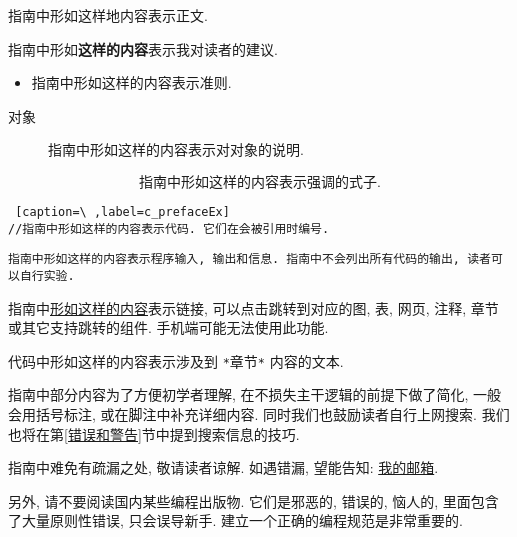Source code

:     \vspace*{5pt}
    指南中形如这样地内容表示正文. 

    \vspace*{5pt}
    指南中形如\textbf{这样的内容}表示我对读者的建议.

    \begin{itemize}
        \item 指南中形如这样的内容表示准则.
    \end{itemize}

    \begin{description}
        \item[对象] 指南中形如这样的内容表示对对象的说明. 
    \end{description}

    \vspace*{-20pt}
        \[ \mbox{指南中形如这样的内容表示强调的式子.} \]

\begin{lstlisting} [caption=\ ,label=c_prefaceEx]
//指南中形如这样的内容表示代码. 它们在会被引用时编号.
\end{lstlisting}


\begin{lstlisting}
指南中形如这样的内容表示程序输入, 输出和信息. 指南中不会列出所有代码的输出, 读者可以自行实验.
\end{lstlisting}

    \vspace*{5pt}
    指南中\href{https://www.baidu.com}{形如这样的内容}表示链接, 可以点击跳转到对应的图, 表, 网页, 注释, 章节或其它支持跳转的组件. 手机端可能无法使用此功能.

    \begin{mdframed}[linecolor=darkgray]
        代码中形如这样的内容表示涉及到 \texttt{*}章节\texttt{*} 内容的文本.
    \end{mdframed}

    指南中部分内容为了方便初学者理解, 在不损失主干逻辑的前提下做了简化, 一般会用括号标注, 或在脚注中补充详细内容. 同时我们也鼓励读者自行上网搜索. 我们也将在第\ref{错误和警告}节中提到搜索信息的技巧.

    指南中难免有疏漏之处, 敬请读者谅解. 如遇错漏, 望能告知: \href{mailto: wutong.tony@foxmail.com}{我的邮箱}.

    另外, 请不要阅读国内某些编程出版物. 它们是邪恶的, 错误的, 恼人的, 里面包含了大量原则性错误, 只会误导新手. 建立一个正确的编程规范是非常重要的.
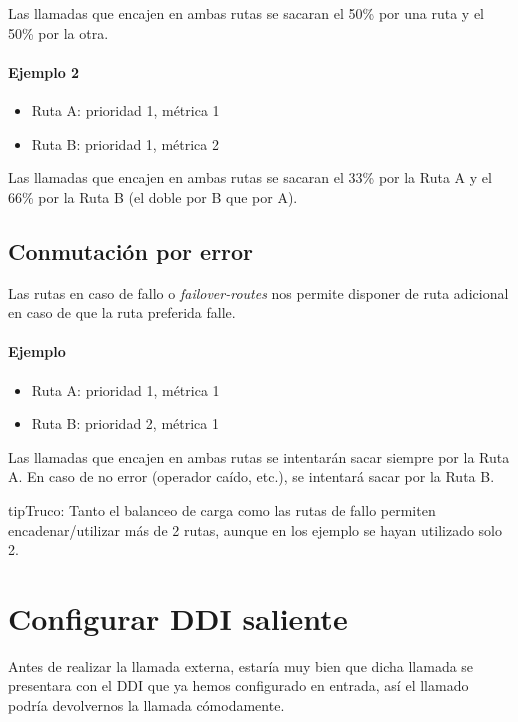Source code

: \documentclass[letterpaper,10pt,spanish]{sphinxmanual}
\begin{document}
Las llamadas que encajen en ambas rutas se sacaran el 50\% por una ruta y el 50\% por la otra.
\paragraph{Ejemplo 2}
\begin{itemize}
\item {} 
Ruta A: prioridad 1, métrica 1

\item {} 
Ruta B: prioridad 1, métrica 2

\end{itemize}

Las llamadas que encajen en ambas rutas se sacaran el 33\% por la Ruta A y el 66\% por la Ruta B (el doble por B que por A).


\subsection{Conmutación por error}
\label{external_outgoing_calls/call_routing:conmutacion-por-error}
Las rutas en caso de fallo o \emph{failover-routes} nos permite disponer de ruta adicional en caso de que la ruta preferida falle.
\paragraph{Ejemplo}
\begin{itemize}
\item {} 
Ruta A: prioridad 1, métrica 1

\item {} 
Ruta B: prioridad 2, métrica 1

\end{itemize}

Las llamadas que encajen en ambas rutas se intentarán sacar siempre por la Ruta A. En caso de no error (operador caído, etc.), se intentará sacar por la Ruta B.

\begin{notice}{tip}{Truco:}
Tanto el balanceo de carga como las rutas de fallo permiten encadenar/utilizar más de 2 rutas, aunque en los ejemplo se hayan utilizado solo 2.
\end{notice}


\section{Configurar DDI saliente}
\label{external_outgoing_calls/external_ddi:external-ddi}\label{external_outgoing_calls/external_ddi::doc}\label{external_outgoing_calls/external_ddi:configurar-ddi-saliente}
Antes de realizar la llamada externa, estaría muy bien que dicha llamada se presentara con el DDI que ya hemos configurado en entrada, así el llamado podría devolvernos la llamada cómodamente.
\end{document}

********************

*Exercise description*. Make an exact copy of every entry above, minus the images.

*Worked solution*.
Source code

:     \vspace*{5pt}
    指南中形如这样地内容表示正文. 

    \vspace*{5pt}
    指南中形如\textbf{这样的内容}表示我对读者的建议.

    \begin{itemize}
        \item 指南中形如这样的内容表示准则.
    \end{itemize}

    \begin{description}
        \item[对象] 指南中形如这样的内容表示对对象的说明. 
    \end{description}

    \vspace*{-20pt}
        \[ \mbox{指南中形如这样的内容表示强调的式子.} \]

\begin{lstlisting} [caption=\ ,label=c_prefaceEx]
//指南中形如这样的内容表示代码. 它们在会被引用时编号.
\end{lstlisting}


\begin{lstlisting}
指南中形如这样的内容表示程序输入, 输出和信息. 指南中不会列出所有代码的输出, 读者可以自行实验.
\end{lstlisting}

    \vspace*{5pt}
    指南中\href{https://www.baidu.com}{形如这样的内容}表示链接, 可以点击跳转到对应的图, 表, 网页, 注释, 章节或其它支持跳转的组件. 手机端可能无法使用此功能.

    \begin{mdframed}[linecolor=darkgray]
        代码中形如这样的内容表示涉及到 \texttt{*}章节\texttt{*} 内容的文本.
    \end{mdframed}

    指南中部分内容为了方便初学者理解, 在不损失主干逻辑的前提下做了简化, 一般会用括号标注, 或在脚注中补充详细内容. 同时我们也鼓励读者自行上网搜索. 我们也将在第\ref{错误和警告}节中提到搜索信息的技巧.

    指南中难免有疏漏之处, 敬请读者谅解. 如遇错漏, 望能告知: \href{mailto: wutong.tony@foxmail.com}{我的邮箱}.

    另外, 请不要阅读国内某些编程出版物. 它们是邪恶的, 错误的, 恼人的, 里面包含了大量原则性错误, 只会误导新手. 建立一个正确的编程规范是非常重要的.
Source code

: \documentclass[letterpaper,10pt,spanish]{sphinxmanual}
\begin{document}
Las llamadas que encajen en ambas rutas se sacaran el 50\% por una ruta y el 50\% por la otra.
\paragraph{Ejemplo 2}
\begin{itemize}
\item {} 
Ruta A: prioridad 1, métrica 1

\item {} 
Ruta B: prioridad 1, métrica 2

\end{itemize}

Las llamadas que encajen en ambas rutas se sacaran el 33\% por la Ruta A y el 66\% por la Ruta B (el doble por B que por A).


\subsection{Conmutación por error}
\label{external_outgoing_calls/call_routing:conmutacion-por-error}
Las rutas en caso de fallo o \emph{failover-routes} nos permite disponer de ruta adicional en caso de que la ruta preferida falle.
\paragraph{Ejemplo}
\begin{itemize}
\item {} 
Ruta A: prioridad 1, métrica 1

\item {} 
Ruta B: prioridad 2, métrica 1

\end{itemize}

Las llamadas que encajen en ambas rutas se intentarán sacar siempre por la Ruta A. En caso de no error (operador caído, etc.), se intentará sacar por la Ruta B.

\begin{notice}{tip}{Truco:}
Tanto el balanceo de carga como las rutas de fallo permiten encadenar/utilizar más de 2 rutas, aunque en los ejemplo se hayan utilizado solo 2.
\end{notice}


\section{Configurar DDI saliente}
\label{external_outgoing_calls/external_ddi:external-ddi}\label{external_outgoing_calls/external_ddi::doc}\label{external_outgoing_calls/external_ddi:configurar-ddi-saliente}
Antes de realizar la llamada externa, estaría muy bien que dicha llamada se presentara con el DDI que ya hemos configurado en entrada, así el llamado podría devolvernos la llamada cómodamente.
\end{document}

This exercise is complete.